Results were good... kind of
For the quarter, Tempur Sealy reported revenue of $678.1 million. This was 99% higher than the $341.1 million that management reported the same quarter a year earlier. At first glance, such a rise in sales might seem as though the company is an amazing growth story, but there's a catch.
As opposed to growing organically, almost all of Tempur Sealy's revenue growth from the quarter came from its acquisition of Sealy, a rival mattress company. If you remove the impact of the company's acquisition, its growth for the quarter was only 1%. This suggests that, instead of growing drastically, the business is only inching upward.
In terms of profitability, things are still mixed.
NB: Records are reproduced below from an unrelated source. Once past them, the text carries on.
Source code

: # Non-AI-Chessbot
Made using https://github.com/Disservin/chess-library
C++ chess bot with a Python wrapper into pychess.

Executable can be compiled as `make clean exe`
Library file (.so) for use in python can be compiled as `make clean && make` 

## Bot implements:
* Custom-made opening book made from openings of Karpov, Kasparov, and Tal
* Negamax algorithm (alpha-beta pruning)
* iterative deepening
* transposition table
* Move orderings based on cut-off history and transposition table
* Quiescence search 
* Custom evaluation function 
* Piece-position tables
For the quarter, the company reported earnings per share of $0.37, $0.02 below what it delivered in the same quarter of 2012. Despite seeing its selling, general, and administrative expenses fall from 22.3% of sales to 20.6%, Tempur Sealy was negatively affected by a significant rise in its cost of goods sold.
As a percentage of sales, the business's cost of goods sold rose from 50% to 59.8%. This was driven, for the most part, by lower margins that stemmed from its Sealy acquisition. After adjusting for miscellaneous expenses, such as integration costs relating to this deal, the company's earnings per share came in at $0.66, 10% above last year's adjusted earnings of $0.60 and $0.03 above forecasts.
But how does Tempur Sealy stack up to its peers?
Based on Tempur Sealy's performance during the quarter, it doesn't look like there's too much to be happy about. But a more important question might be how the company has performed over a longer time frame. Is this merely a blip on the radar that grants the Foolish investor the opportunity to buy at a discount, or is it more likely than not that this is a sign of mediocrity for the business moving forward?
Looking at the data, we see that Tempur Sealy has had quite a run these past few years. Between 2009 and 2012, the company saw its revenue rise an impressive 69% from $831.2 million to $1.4 billion. As revenue rose, the company saw its net income rise 26% from $85 million to $106.8 million.
While this performance looks strong, it pales in comparison to how rivals like Select Comfort (NASDAQ:SNBR) and Mattress Firm Holding (NASDAQ:MFRM) have done over the past four years. Between 2009 and 2012, for instance, Select Comfort saw its revenue rise by 72% from $544.2 million to $935 million. Although this isn't significantly greater than how Tempur Sealy reported, the company's bottom-line growth was phenomenal.
Over this time frame, Select Comfort saw its net income rise a whopping 119% from $35.6 million to $78.1 million. Unlike Tempur Sealy, which was hit by rising costs in relation to sales, Select Comfort saw its jump in costs trail its jump in revenue.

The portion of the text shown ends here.